09/26/2017 12:04 pm ET Updated Sep 26, 2017
View of the coastline towards Cabo Blanco and Cabuya Island from hotel, Amor De Mar
View of the coastline towards Cabo Blanco and Cabuya Island from hotel, Amor De Mar

I love to travel. Who doesn’t? But the planning and packing can often easily dissuade me. I recently noticed a rare and untethered opening in my schedule that begged to be filled with a getaway. I called my travel agent (errr, sister) who, busy with minor distractions - such as a full-time job and a toddler - referred me to Google.

I wasn’t sure what I wanted besides beach, some serenity-now vibes and readily available, intermediate-level adventure. I wanted something that felt off-the-beaten-path, but wasn’t that hard to get to or unsafe, as I was traveling alone. The obvious answer emerged: Costa Rica.

Cue the EAT, PRAY, LOVE fantasy montage.

After a brief search, I was thrilled to find Dagmar, the founder of Montezuma Yoga, who as a now-local, understood exactly what I was looking for and had the connections to make it happen without a single worry from me. Dagmar expertly organized ground transportation, accommodations, a full schedule (all optional) of equally challenging and restorative yoga, and surfing lessons to boot.

I arrived for my 5-day stay via San Jose airport. From there, I hopped a regional flight to Tambor (for approx. $100), and after a 30 minute drive, by late afternoon I had arrived at Montezuma. There are only two regional airlines, Nature Air and Sansa, which having tried both, are equally satisfactory. Regional travel by bus or shuttle can also be seriously cost-effective, with buses as low as $10 or shuttle service for $50. But, in the interest of saving time, I chose to fly.

Montezuma isn’t the kind of town to offer a Four Seasons and that’s the charm of it. Accommodations range from student hostels for as little as $20 USD to dreamy B&B’s between $150 and $300 USD a night. I chose Hotel Los Mangos because it was unique in that it offers private bungalows, each with a wrap- around porch and hammock. This really appealed to me, as I was eager to get an authentically local experience. (The property also offers rooms in the main house at an extremely reasonable rate.) Not to mention, my daily yoga classes were right on site.
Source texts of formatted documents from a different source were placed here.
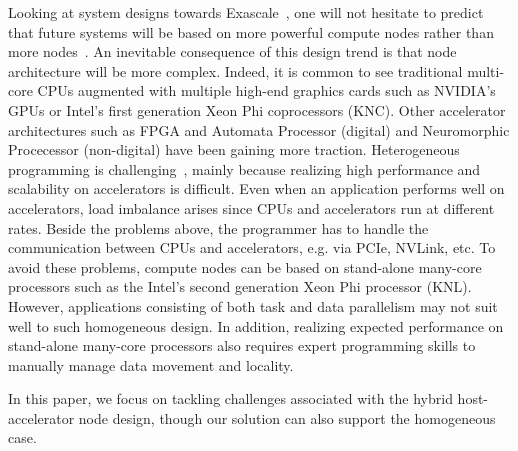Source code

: Looking at system designs towards Exascale~\cite{top500}, one will not hesitate to predict that future systems will be based on more powerful compute nodes rather than more nodes~\cite{Shalf:exascaleChallenges}.  
An inevitable consequence of this design trend is that node architecture will be more complex.
Indeed, it is common to see traditional multi-core CPUs augmented with multiple high-end graphics cards such as NVIDIA's GPUs or Intel's first generation Xeon Phi coprocessors (KNC).
Other accelerator architectures such as FPGA and Automata Processor (digital) and Neuromorphic Procecessor (non-digital) have been gaining more traction.
Heterogeneous programming is challenging~\cite{exascaleRoadMap}, mainly because realizing high performance and scalability on accelerators is difficult.
Even when an application performs well on accelerators, load imbalance arises since CPUs and accelerators run at different rates.
Beside the problems above, the programmer has to handle the communication between CPUs and accelerators, e.g. via PCIe, NVLink, etc.
To avoid these problems, compute nodes can be based on stand-alone many-core processors such as the Intel's second generation Xeon Phi processor (KNL).
However, applications consisting of both task and data parallelism may not suit well to such homogeneous design.
In addition, realizing expected performance on stand-alone many-core processors also requires expert programming skills
to manually manage data movement and locality.





In this paper, we focus on tackling challenges associated with the hybrid host-accelerator node design, though our solution can also support the homogeneous case.
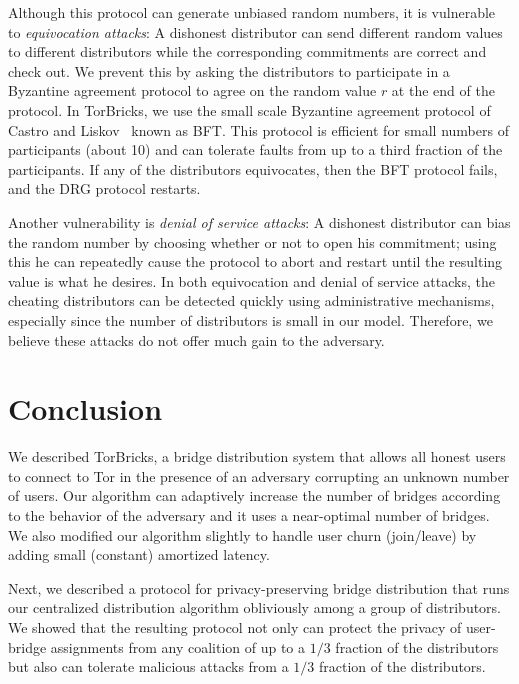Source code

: \documentclass[a4paper,UKenglish]{lipics-v2016}
\newcommand{\bricks}{}
\def\bricks/{\mbox{TorBricks}}
\begin{document}
Although this protocol can generate unbiased random numbers, it is vulnerable to \emph{equivocation attacks}:
A dishonest distributor can send different random values to different distributors while the corresponding commitments are correct and check out. We prevent this by asking the distributors to participate in a Byzantine agreement protocol to agree on the random value $r$ at the end of the protocol. In \bricks/, we use the small scale Byzantine agreement protocol of Castro and Liskov~\cite{CL1} known as BFT. This protocol is efficient for small numbers of participants (about 10) and can tolerate faults from up to a third fraction of the participants. If any of the distributors equivocates, then the BFT protocol fails, and the DRG protocol restarts. 

Another vulnerability is \emph{denial of service attacks}: A dishonest distributor can bias the random number by choosing whether or not to open his commitment; using this he can repeatedly cause the protocol to abort and restart until the resulting value is what he desires. In both equivocation and denial of service attacks, the cheating distributors can be detected quickly using administrative mechanisms, especially since the number of distributors is small in our model. Therefore, we believe these attacks do not offer much gain to the adversary.

\section{Conclusion} \label{sec:conclusion}
We described \bricks/, a bridge distribution system that allows all honest users to connect to Tor in the presence of an adversary corrupting an unknown number of users. Our algorithm can adaptively increase the number of bridges according to the behavior of the adversary and it uses a near-optimal number of bridges. We also modified our algorithm slightly to handle user churn (join/leave) by adding small (constant) amortized latency.

Next, we described a protocol for privacy-preserving bridge distribution that runs our centralized distribution algorithm obliviously among a group of distributors. We showed that the resulting protocol not only can protect the privacy of user-bridge assignments from any coalition of up to a $1/3$ fraction of the distributors but also can tolerate malicious attacks from a $1/3$ fraction of the distributors. %
\end{document}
If you prefer a more full-service hotel, Amor De Mar is just up the road. The proprietors, a German ex-pat family, once lived in the former beachfront mansion and completely restored it into an eco-friendly oasis for friends and guests alike to enjoy. The warm, family-run property has nine rooms and two adjoining beach villas that are wonderful for groups and quite popular for couples as well. The villas, Casa Sol and Casa Luna, can be booked together or separately and feature their own private garden. There is also an outdoor spa available to all guests. The décor is inspired and drawn from its natural surroundings and achieved in collaboration with local artisans. If you are unable to stay during your visit, be sure to try the restaurant where you’ll enjoy fresh local fare and make fast friends - as I did.

My itinerary was purposely relaxed with yoga as the focus. Dagmar’s expert instructor, Silvia, led unique classes each day based on our particular needs - with many of us surfing and hiking each day as well.

Surfing served as my biggest challenge, as Costa Rica is known for its no-nonsense waves. Mauricio, the instructor at High Tide Surf School, escorted our small group to nearby Playa Grande. After a major refresher course from Mauricio, I was able to amateurishly relive my surfing glory days and left satisfied with a few solid waves clocked on my internal scoreboard.

During my free time, I enjoyed exploring my surroundings. Montezuma is a small town located on the southernmost coast of the Nicoya Peninsula. But despite its size, there’s plenty to do and the best part is the ease and accessibility of all activities. Each day I’d slip on a bathing suit and keep myself busy (without any cost) with activities such as hiking, swimming and reading on the beach. The uninhabited terrain is wide-open -- nothing is stopping you from walking out onto edgy cliff sides, dipping into the countless wading pools and, of course, climbing the famous Montezuma Waterfall just south of town. I played the sandy-footed wanderer and fell deeply in love with the remote and rugged locale.

Weeks later, I’m still buzzing from the experience. The feeling of sitting in a tree, in the middle of a storm, at the foot of a waterfall is forever etched into memory. I can easily recall the freedom of being very far away, which Montezuma truly offers because it is genuinely removed. It simply doesn’t care about the things you feel are important back home. And that’s what’s most wonderful because it gives you permission to not care as well. At least, for the time you’re there.